I'm on holiday, and making a concentrated effort to do some actual reading of books, so here are three short reviews of the books I've finished recently.

(All by women authors. I'm SLAYING this challenge.)

1) The Scorpio Races by Maggie Stiefvater

YA fantasy.

I'm not even going to review this really. It's REMARKABLE. Everything about it is remarkable and perfect and joyous and heart-shattering.

Erm. Every October, the sea yields up carniverous water horses to the island of Thisby. The more foolhardy among the residents try to catch the horses and tame them for the yearly race. At 19, Sean Kendrick rules the races with four wins behind him for the stables he's employed by.

Puck Connelly enters the race out of desperation to save her family from complete ruin.

The descriptions of the island and of the water horses and their deep yearning for the sea, and of Puck and Sean's slowly-developing relationship .. everything knits together and the novel rushes at you and pulls away and rushes at you and it's exhausting and perfect.

2) Wake by Elizabeth Knox

Horror

Kiwi novelist Elizabeth Knox is best known, probably, as the author of The Vintner's Luck and the Dreamhunter/Dreamquake duo.

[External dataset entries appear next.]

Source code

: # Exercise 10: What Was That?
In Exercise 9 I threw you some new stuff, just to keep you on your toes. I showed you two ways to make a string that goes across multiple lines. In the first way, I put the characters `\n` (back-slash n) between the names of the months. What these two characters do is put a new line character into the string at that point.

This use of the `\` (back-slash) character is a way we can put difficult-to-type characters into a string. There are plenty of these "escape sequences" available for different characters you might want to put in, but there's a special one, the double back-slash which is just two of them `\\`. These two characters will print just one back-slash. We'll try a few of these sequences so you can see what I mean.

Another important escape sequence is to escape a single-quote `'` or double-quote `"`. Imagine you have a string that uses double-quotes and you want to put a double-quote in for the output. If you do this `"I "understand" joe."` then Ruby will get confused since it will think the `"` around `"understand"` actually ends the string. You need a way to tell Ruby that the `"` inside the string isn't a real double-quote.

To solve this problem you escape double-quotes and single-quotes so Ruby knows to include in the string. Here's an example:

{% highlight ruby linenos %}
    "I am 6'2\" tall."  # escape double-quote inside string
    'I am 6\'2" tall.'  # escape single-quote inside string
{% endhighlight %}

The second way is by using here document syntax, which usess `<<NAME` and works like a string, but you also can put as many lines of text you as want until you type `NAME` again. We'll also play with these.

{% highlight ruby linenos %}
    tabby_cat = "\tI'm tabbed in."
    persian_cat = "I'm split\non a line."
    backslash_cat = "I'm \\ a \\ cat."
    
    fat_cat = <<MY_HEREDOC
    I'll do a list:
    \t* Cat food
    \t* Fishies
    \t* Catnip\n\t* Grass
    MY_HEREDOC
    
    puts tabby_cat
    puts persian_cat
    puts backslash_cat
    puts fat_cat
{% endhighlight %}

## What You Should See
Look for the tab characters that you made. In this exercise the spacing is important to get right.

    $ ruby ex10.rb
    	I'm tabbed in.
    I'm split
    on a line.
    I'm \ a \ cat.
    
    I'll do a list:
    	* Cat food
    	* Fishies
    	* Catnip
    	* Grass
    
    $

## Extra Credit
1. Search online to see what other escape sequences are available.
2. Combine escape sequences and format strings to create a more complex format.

Wake is, if I may employ the biggest understatement ever, a departure. It's a horror novel with a lot of depth and shiveriness and all good things.

A small coastal town is suddenly shut off from the rest of the country after the population goes insane and systematically destroys itself. The opening chapter is fairly gory, and there's some truly heartbreaking scenes (no spoilers, but the daycare, and for me, Oscar and his cat, Lucy) as the fourteen survivors try to make the best of it and work out what's happened.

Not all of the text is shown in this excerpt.